• **WHAT YOU NEED TO DO**
Copy whichever lines of the data hold the word "username".

======== INFORMATION ========

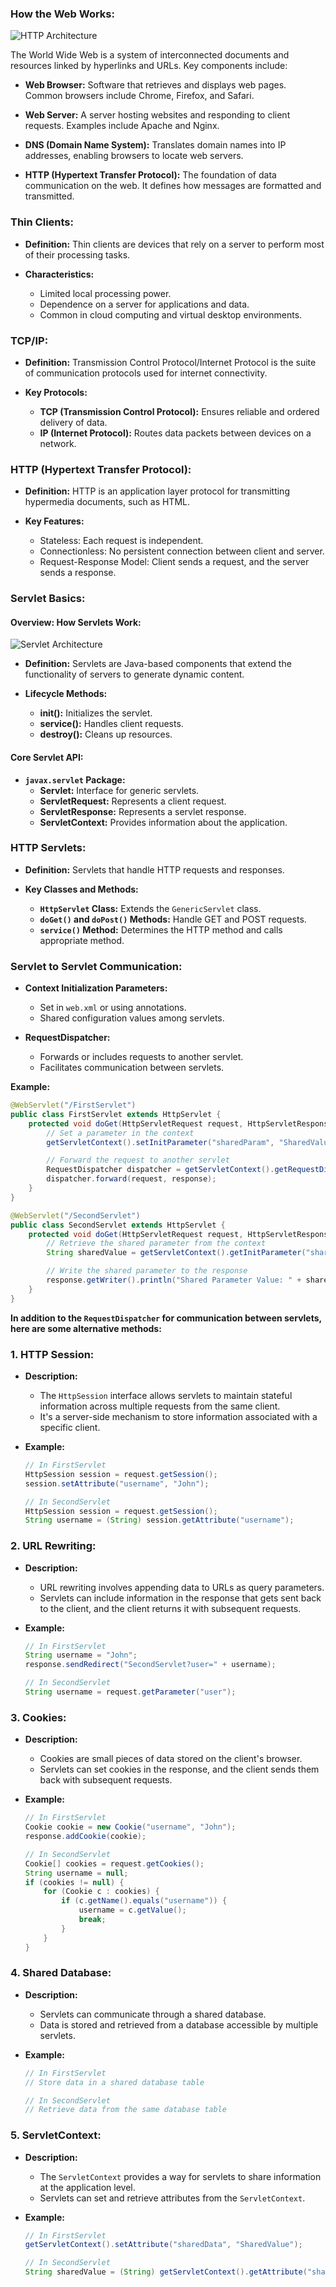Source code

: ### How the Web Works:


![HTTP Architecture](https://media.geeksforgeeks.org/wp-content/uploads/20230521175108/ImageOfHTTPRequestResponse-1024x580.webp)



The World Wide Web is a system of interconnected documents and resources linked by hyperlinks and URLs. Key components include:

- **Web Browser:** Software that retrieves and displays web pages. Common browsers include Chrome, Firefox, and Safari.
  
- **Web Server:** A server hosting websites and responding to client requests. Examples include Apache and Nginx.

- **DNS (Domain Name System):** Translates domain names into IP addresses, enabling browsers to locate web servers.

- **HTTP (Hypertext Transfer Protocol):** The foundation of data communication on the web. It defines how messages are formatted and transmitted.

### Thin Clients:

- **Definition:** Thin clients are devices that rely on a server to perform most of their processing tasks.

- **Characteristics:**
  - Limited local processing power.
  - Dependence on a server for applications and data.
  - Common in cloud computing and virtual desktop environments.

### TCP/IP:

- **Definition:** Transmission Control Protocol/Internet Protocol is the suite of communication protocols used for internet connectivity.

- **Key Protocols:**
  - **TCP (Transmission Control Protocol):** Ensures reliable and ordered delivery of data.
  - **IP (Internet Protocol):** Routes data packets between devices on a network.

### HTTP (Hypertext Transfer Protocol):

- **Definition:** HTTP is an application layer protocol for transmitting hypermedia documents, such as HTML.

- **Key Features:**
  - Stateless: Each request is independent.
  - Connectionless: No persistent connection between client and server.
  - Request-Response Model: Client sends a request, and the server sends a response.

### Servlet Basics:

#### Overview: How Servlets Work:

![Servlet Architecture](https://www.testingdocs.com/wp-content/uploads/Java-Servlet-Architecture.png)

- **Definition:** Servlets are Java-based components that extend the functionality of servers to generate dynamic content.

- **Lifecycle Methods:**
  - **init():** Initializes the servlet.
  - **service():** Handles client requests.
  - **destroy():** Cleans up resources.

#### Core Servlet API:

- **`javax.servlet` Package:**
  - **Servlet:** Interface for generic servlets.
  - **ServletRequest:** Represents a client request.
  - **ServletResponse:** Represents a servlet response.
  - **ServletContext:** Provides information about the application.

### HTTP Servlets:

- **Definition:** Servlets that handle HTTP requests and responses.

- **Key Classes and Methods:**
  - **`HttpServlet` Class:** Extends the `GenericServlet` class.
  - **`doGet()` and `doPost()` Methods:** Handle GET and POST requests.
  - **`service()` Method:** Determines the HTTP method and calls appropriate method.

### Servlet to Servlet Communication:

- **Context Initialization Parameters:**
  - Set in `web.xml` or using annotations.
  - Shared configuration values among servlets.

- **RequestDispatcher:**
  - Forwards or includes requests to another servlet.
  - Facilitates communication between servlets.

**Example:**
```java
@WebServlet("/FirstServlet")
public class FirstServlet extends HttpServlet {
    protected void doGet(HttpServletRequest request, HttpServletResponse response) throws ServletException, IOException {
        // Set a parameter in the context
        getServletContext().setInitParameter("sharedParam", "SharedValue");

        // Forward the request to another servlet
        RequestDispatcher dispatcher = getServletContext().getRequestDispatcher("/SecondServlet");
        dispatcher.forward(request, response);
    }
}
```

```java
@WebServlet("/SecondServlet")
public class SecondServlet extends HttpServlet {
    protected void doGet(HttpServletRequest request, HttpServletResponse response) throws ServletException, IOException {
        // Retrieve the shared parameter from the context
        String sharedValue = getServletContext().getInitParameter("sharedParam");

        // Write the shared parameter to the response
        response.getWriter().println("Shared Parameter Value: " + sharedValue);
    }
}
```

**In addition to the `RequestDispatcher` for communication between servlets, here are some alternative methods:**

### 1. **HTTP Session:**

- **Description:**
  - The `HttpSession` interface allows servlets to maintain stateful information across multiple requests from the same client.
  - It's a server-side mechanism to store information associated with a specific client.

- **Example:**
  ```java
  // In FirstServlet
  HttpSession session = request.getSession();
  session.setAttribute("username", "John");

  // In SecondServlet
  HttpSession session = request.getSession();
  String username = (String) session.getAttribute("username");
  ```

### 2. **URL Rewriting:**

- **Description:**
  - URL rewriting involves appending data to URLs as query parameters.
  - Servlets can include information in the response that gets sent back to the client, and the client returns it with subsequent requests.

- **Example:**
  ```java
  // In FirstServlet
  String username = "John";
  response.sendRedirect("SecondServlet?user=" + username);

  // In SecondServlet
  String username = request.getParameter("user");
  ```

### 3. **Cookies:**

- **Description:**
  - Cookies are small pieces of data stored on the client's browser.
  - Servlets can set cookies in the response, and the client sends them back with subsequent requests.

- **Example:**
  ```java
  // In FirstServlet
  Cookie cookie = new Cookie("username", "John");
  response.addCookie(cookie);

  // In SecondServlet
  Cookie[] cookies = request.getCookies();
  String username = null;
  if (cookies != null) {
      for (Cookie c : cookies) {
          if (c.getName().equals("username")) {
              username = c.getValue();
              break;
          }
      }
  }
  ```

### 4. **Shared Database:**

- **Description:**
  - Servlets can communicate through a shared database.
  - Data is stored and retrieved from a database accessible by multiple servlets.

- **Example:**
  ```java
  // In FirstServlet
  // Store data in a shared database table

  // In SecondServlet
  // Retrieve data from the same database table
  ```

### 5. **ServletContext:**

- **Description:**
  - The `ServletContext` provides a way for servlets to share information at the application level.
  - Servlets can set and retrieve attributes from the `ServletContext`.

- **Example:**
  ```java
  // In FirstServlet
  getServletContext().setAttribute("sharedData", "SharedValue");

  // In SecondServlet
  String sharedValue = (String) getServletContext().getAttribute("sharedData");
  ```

========
======== INFORMATION ========

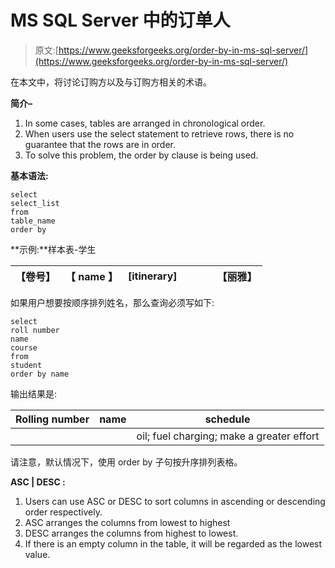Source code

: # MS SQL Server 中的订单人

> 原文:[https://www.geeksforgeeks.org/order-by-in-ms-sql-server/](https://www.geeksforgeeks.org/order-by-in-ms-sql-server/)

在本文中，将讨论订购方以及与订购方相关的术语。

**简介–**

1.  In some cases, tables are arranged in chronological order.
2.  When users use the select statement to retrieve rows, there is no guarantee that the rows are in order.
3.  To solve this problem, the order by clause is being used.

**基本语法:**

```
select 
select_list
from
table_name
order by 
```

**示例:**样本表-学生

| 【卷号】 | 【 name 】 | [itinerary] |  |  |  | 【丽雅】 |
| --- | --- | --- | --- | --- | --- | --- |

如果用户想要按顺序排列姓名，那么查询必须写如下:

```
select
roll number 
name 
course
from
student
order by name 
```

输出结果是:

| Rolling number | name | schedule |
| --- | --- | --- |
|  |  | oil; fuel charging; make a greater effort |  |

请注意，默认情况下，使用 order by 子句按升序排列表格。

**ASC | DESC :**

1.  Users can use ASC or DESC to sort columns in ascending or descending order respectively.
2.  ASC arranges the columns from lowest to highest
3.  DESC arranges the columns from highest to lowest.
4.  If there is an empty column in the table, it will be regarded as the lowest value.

========

• **WORKED SOLUTION**
  session.setAttribute("username", "John");
  String username = (String) session.getAttribute("username");
  String username = "John";
  response.sendRedirect("SecondServlet?user=" + username);
  String username = request.getParameter("user");
  Cookie cookie = new Cookie("username", "John");
  String username = null;
          if (c.getName().equals("username")) {
              username = c.getValue();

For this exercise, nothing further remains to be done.